DEERE RESPONDS TO RIGHT-TO-REPAIR SUITS, FARMERS CONTINUE PRESSURE
Farm Equipment Manufacturers Association (FEMA) reports:
Deere & Co. has asked a federal court to transfer a collection of right-to-repair lawsuits against it to Illinois.
The first case was filed in Illinois by a farm based in North Dakota. Since then, similar lawsuits have been filed in Tennessee, Oklahoma, and Alabama, as well as two additional cases in the U.S. District Court for the District of Northern Illinois, DTN recently reported.

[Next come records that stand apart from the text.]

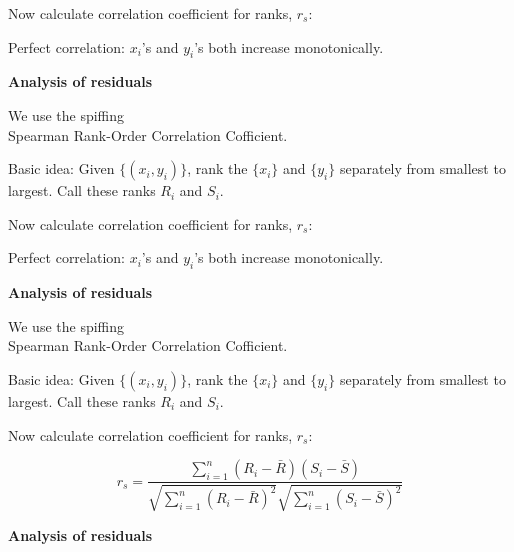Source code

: {\inv 

Now calculate correlation coefficient for ranks, $r_s$:

{\small
{}
}

Perfect correlation: $x_i$'s and $y_i$'s both
increase monotonically.

\vis



  \textbf{Analysis of residuals}

We use the spiffing \\
Spearman Rank-Order Correlation Cofficient.

Basic idea:  Given $\{(x_i,y_i)\}$, rank 
the $\{x_i\}$ and $\{y_i\}$ separately from
smallest to largest.  Call these ranks $R_i$ and $S_i$.

Now calculate correlation coefficient for ranks, $r_s$:

{\small
{}
}

\inv

Perfect correlation: $x_i$'s and $y_i$'s both
increase monotonically.

\vis



  \textbf{Analysis of residuals}

We use the spiffing \\
Spearman Rank-Order Correlation Cofficient.

Basic idea:  Given $\{(x_i,y_i)\}$, rank 
the $\{x_i\}$ and $\{y_i\}$ separately from
smallest to largest.  Call these ranks $R_i$ and $S_i$.

Now calculate correlation coefficient for ranks, $r_s$:

{\small
$$ r_s 
= 
\frac{
  \sum_{i=1}^{n} (R_i - \bar{R})(S_i - \bar{S})
}
{
  \sqrt{\sum_{i=1}^{n} (R_i - \bar{R})^2}
  \sqrt{\sum_{i=1}^{n} (S_i - \bar{S})^2}
}
$$
}


\vis



  \textbf{Analysis of residuals}


}
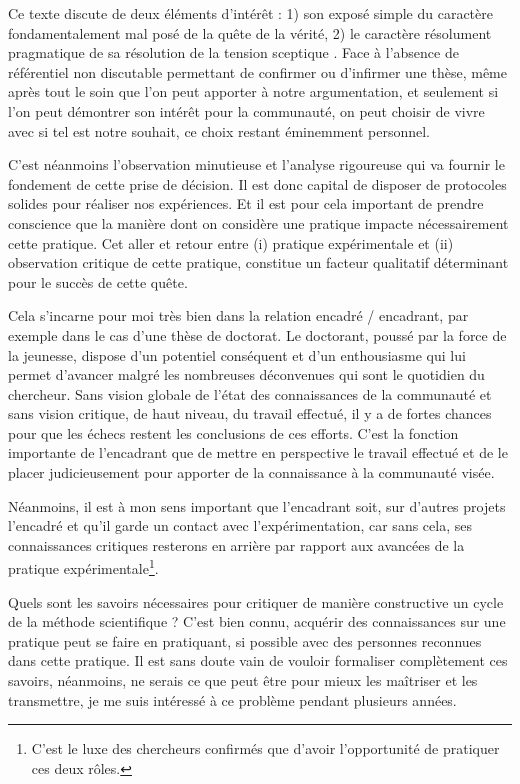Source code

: Ce texte discute de deux éléments d'intérêt : 1) son exposé simple du caractère fondamentalement mal posé de la quête de la vérité, 2) le caractère résolument pragmatique de sa résolution de la \og tension sceptique \fg. Face à l'absence de référentiel non discutable permettant de confirmer ou d'infirmer une thèse, même après tout le soin que l'on peut apporter à notre argumentation, et seulement si l'on peut démontrer son intérêt pour la communauté, on peut choisir de vivre avec si tel est notre souhait, ce choix restant éminemment personnel.

C'est néanmoins l'observation minutieuse et l'analyse rigoureuse qui va fournir le fondement de cette prise de décision. Il est donc capital de disposer de protocoles solides pour réaliser nos expériences. Et il est pour cela important de prendre conscience que la manière dont on considère une pratique impacte nécessairement cette pratique. Cet aller et retour entre (i) pratique expérimentale et (ii) observation critique de cette pratique, constitue un facteur qualitatif déterminant pour le succès de cette quête.

Cela s'incarne pour moi très bien dans la relation encadré / encadrant, par exemple dans le cas d'une thèse de doctorat. Le doctorant, poussé par la force de la jeunesse, dispose d'un potentiel conséquent et d'un enthousiasme qui lui permet d'avancer malgré les nombreuses déconvenues qui sont le quotidien du chercheur. Sans vision globale de l'état des connaissances de la communauté et sans vision critique, de haut niveau, du travail effectué, il y a de fortes chances pour que les échecs restent les conclusions de ces efforts. C'est la fonction importante de l'encadrant que de mettre en perspective le travail effectué et de le placer judicieusement pour apporter de la connaissance à la communauté visée.

Néanmoins, il est à mon sens important que l'encadrant soit, sur d'autres projets l'encadré et qu'il garde un contact avec l'expérimentation, car sans cela, ses connaissances critiques resterons en arrière par rapport aux avancées de la pratique expérimentale\footnote{C'est le luxe des chercheurs confirmés que d'avoir l'opportunité de pratiquer ces deux rôles.}. %

Quels sont les savoirs nécessaires pour critiquer de manière constructive un cycle de la méthode scientifique ? C'est bien connu, acquérir des connaissances sur une pratique peut se faire en pratiquant, si possible avec des personnes reconnues dans cette pratique. Il est sans doute vain de vouloir formaliser complètement ces savoirs, néanmoins, ne serais ce que peut être pour mieux les maîtriser et les transmettre, je me suis intéressé à ce problème pendant plusieurs années.

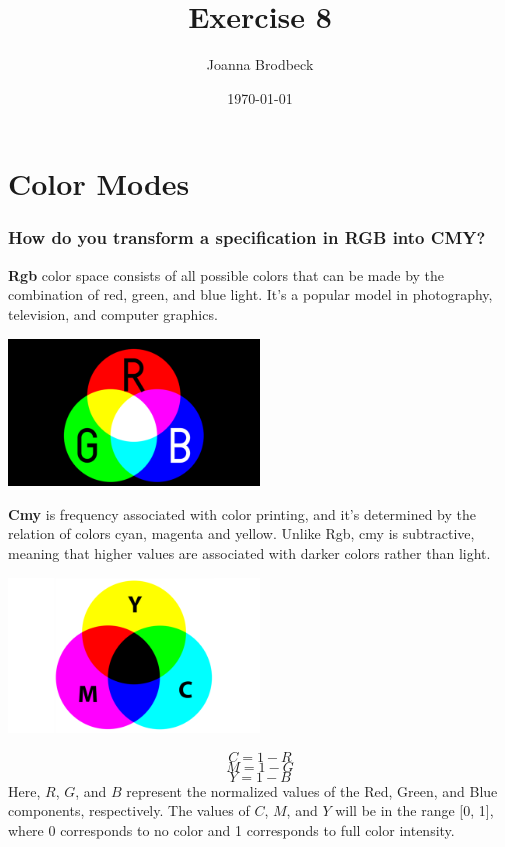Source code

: \documentclass{article}
\title{Exercise 8}
\author{Joanna Brodbeck}
\date{\today}
\begin{document}
\maketitle

\section{Color Modes}
\subsubsection*{How do you transform a specification in RGB into CMY?}
\textbf{Rgb} color space consists of all possible colors that can be made by the combination of red, green, and blue light. It's a popular model in photography, television, and computer graphics.\\
\begin{center}
    \includegraphics[width=0.5\textwidth]{assets/rgb.png}
\end{center}
\textbf{Cmy} is frequency associated with color printing, and it's determined by the relation of colors cyan, magenta and yellow. Unlike Rgb, cmy is subtractive, meaning that higher values are associated with darker colors rather than light.
\begin{center}
    \includegraphics[width=0.5\textwidth]{assets/ymc.png}
\end{center}
\[
C = 1 - R
\]
\[
M = 1 - G
\]
\[
Y = 1 - B
\]
Here, \( R \), \( G \), and \( B \) represent the normalized values of the Red, Green, and Blue components, respectively. The values of \( C \), \( M \), and \( Y \) will be in the range [0, 1], where 0 corresponds to no color and 1 corresponds to full color intensity.
\end{document}
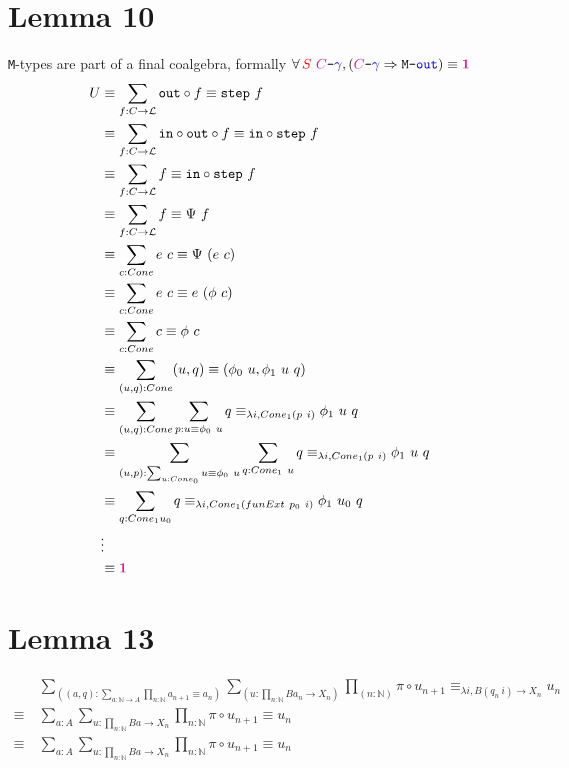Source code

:\documentclass[twoside,11pt,openright]{report}
\newcommand*{\term}[1]{\textcolor{blue!80!black}{#1}}
\newcommand*{\type}[1]{\textcolor{magenta!90!black}{#1}}
\newcommand*{\container}[1]{\textcolor{red}{#1}}
\newcommand*{\unit}{\type{\textbf{1}}}
\newcommand*{\coalg}[2]{#1\texttt{-}#2}
\newcommand*{\typeformer}[1]{\mathtt{#1}}
\begin{document}
\section{Lemma 10}
\texttt{M}-types are part of a final coalgebra, formally \(\forall\,\container{S}~\coalg{\type{C}}{\term{\gamma}}, (\coalg{\type{C}}{\term{\gamma}} \Rightarrow \coalg{\typeformer{M}}{\term{\mathtt{out}}}) \equiv \unit\)
\begin{align}
  U &\equiv \sum_{f : C \rightarrow \mathcal{L}} \mathtt{out} \circ f \equiv \mathtt{step}~f \\
    &\equiv \sum_{f : C \rightarrow \mathcal{L}} \mathtt{in} \circ \mathtt{out} \circ f \equiv \mathtt{in} \circ \mathtt{step}~f\\
    &\equiv \sum_{f : C \rightarrow \mathcal{L}} f \equiv \mathtt{in} \circ \mathtt{step}~f\\
    &\equiv \sum_{f : C \rightarrow \mathcal{L}} f \equiv \Psi~f\\
    &\equiv \sum_{c : Cone} e~c \equiv \Psi~(e~c)\\
    &\equiv \sum_{c : Cone} e~c \equiv e~(\phi~c) \\
    &\equiv \sum_{c : Cone} c \equiv \phi~c \\
    &\equiv \sum_{(u,q) : Cone} (u , q) \equiv (\phi_0~u , \phi_1~u~q) \\
    &\equiv \sum_{(u,q) : Cone} \sum_{p : u \equiv \phi_0~u} q \equiv_{\lambda i, Cone_1 (p~i)} \phi_1~u~q \\
    &\equiv \sum_{(u,p) : \sum_{u : Cone_0} u \equiv \phi_0~u} \sum_{q : Cone_1~u} q \equiv_{\lambda i, Cone_1 (p~i)} \phi_1~u~q \\
    &\equiv \sum_{q : Cone_1 u_0} q \equiv_{\lambda i, Cone_1 (funExt~p_0~i)} \phi_1~u_0~q \\
    &\vdots \\
    &\equiv \unit
\end{align}

\section{Lemma 13}
\begin{align}
  &~\sum_{((a,q):\sum_{a : \mathbb{N} \rightarrow A} \prod_{n : \mathbb{N}} a_{n+1} \equiv a_n)} \sum_{(u : \prod_{n : \mathbb{N}} B a_n \rightarrow X_n)} \prod_{(n : \mathbb{N})} \pi \circ u_{n + 1} \equiv_{\lambda i, B (q_n~i) \rightarrow X_n} u_n \\
  \equiv&~\sum_{a : A} \sum_{u : \prod_{n : \mathbb{N}} B a \rightarrow X_n} \prod_{n : \mathbb{N}} \pi \circ u_{n+1} \equiv u_n \\
  \equiv&~\sum_{a : A} \sum_{u : \prod_{n : \mathbb{N}} B a \rightarrow X_n} \prod_{n : \mathbb{N}} \pi \circ u_{n+1} \equiv u_n
\end{align}
\end{document}
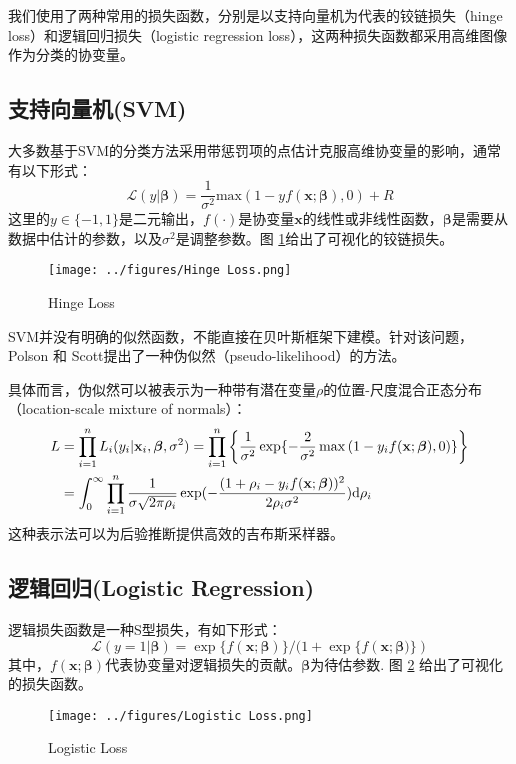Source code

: \documentclass[AutoFakeBold]{LZUThesis}
\newcommand{\scite}[1]{\textsuperscript{\cite{#1}}}
\begin{document}
我们使用了两种常用的损失函数，分别是以支持向量机为代表的铰链损失（hinge loss）和逻辑回归损失（logistic regression loss），这两种损失函数都采用高维图像作为分类的协变量。

\subsection{支持向量机(SVM)}
大多数基于SVM的分类方法采用带惩罚项的点估计克服高维协变量的影响，通常有以下形式：
\begin{equation}
	\mathcal{L}(y|\boldsymbol{\beta}) = \dfrac{1}{\sigma^{2}}\text{max}(1-yf(\mathbf{x};\boldsymbol{\beta}),0) + R
	\label{Equation:Hinge Loss}
\end{equation}
这里的$y\in\{-1,1\}$是二元输出，$f(\cdot)$是协变量$\mathbf{x}$的线性或非线性函数，$\boldsymbol{\beta}$是需要从数据中估计的参数，以及$\sigma^{2}$是调整参数。图 \ref{Fig:Hinge Loss}给出了可视化的铰链损失。
\begin{figure}[h]
	\small
	\centering
	\texttt{[image: ../figures/Hinge Loss.png]}
	\caption{Hinge Loss
	}
	\label{Fig:Hinge Loss}
\end{figure}
SVM并没有明确的似然函数，不能直接在贝叶斯框架下建模。针对该问题，Polson 和 Scott提出了一种伪似然（pseudo-likelihood）的方法\scite{polson2011data}。

具体而言，伪似然可以被表示为一种带有潜在变量$\rho$的位置-尺度混合正态分布（location-scale mixture of normals）：
\begin{align}
	L &= \prod_{i=1}^{n} L_{i}(y_{i}|\mathbf{x}_{i}, \boldsymbol{\beta}, \sigma^{2}) \notag 
	= \prod_{i=1}^{n} \left\{ \dfrac{1}{\sigma^{2}} \exp\{-\dfrac{2}{\sigma^{2}} \max\left(1 - y_{i} f(\mathbf{x}; \boldsymbol{\beta}), 0 \right)\} \right\}\notag \\
	&= \int_{0}^{\infty}\prod_{i=1}^{n}\dfrac{1}{\sigma\sqrt{2\pi\rho_{i}}}\exp(-\dfrac{(1+\rho_{i} - y_{i}f(\mathbf{x};\boldsymbol{\beta}))^{2}}{2\rho_{i}\sigma^{2}})\text{d}\rho_{i}
	\label{Equation:pseudo-likelihood}
\end{align}
这种表示法可以为后验推断提供高效的吉布斯采样器。
\subsection{逻辑回归(Logistic Regression)}
逻辑损失函数是一种S型损失，有如下形式：
\begin{equation}
	\mathcal{L}(y=1|\boldsymbol{\beta}) = \exp\{f(\mathbf{x};\boldsymbol{\beta})\}/(1+\exp\{f(\mathbf{x};\boldsymbol{\beta)}\})
\end{equation}
其中，$f(\mathbf{x};\boldsymbol{\beta})$代表协变量对逻辑损失的贡献。$\boldsymbol{\beta}$为待估参数. 图 \ref{Fig:Logistic Loss} 给出了可视化的损失函数。
\begin{figure}[h]
	\small
	\centering
	\texttt{[image: ../figures/Logistic Loss.png]}
	\caption{Logistic Loss
	}
	\label{Fig:Logistic Loss}
\end{figure}
\end{document}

The cases allege the company has monopolized the repair service market for Deere equipment with onboard central computers known as engine control units, or ECUs. The suits seek damages for farmers who paid for repairs from Deere dealers beginning on Jan. 12, 2018, to the present, DTN reported.
Deere’s motion seeking the transfer of these cases does not include a class-
action suit filed in Minnesota, according to DTN.
In related news, several farmer organizations from throughout the U.S. recently filed a 42-page complaint with the Federal Trade Commission against Deere, claiming the tractor maker has violated federal anti-trust and consumer protection laws.
The National Farmers Union and other state and national organizations argued that Deere is profiting by requiring special parts and Deere-approved technicians to repair their machines, reported KWQC.
The U.S. Public Interest Research Group Education Fund and the Right-to-Repair campaign also recently released a report that took aim at Deere and other major manufacturers for making it increasingly difficult for farmers to fix their own equipment.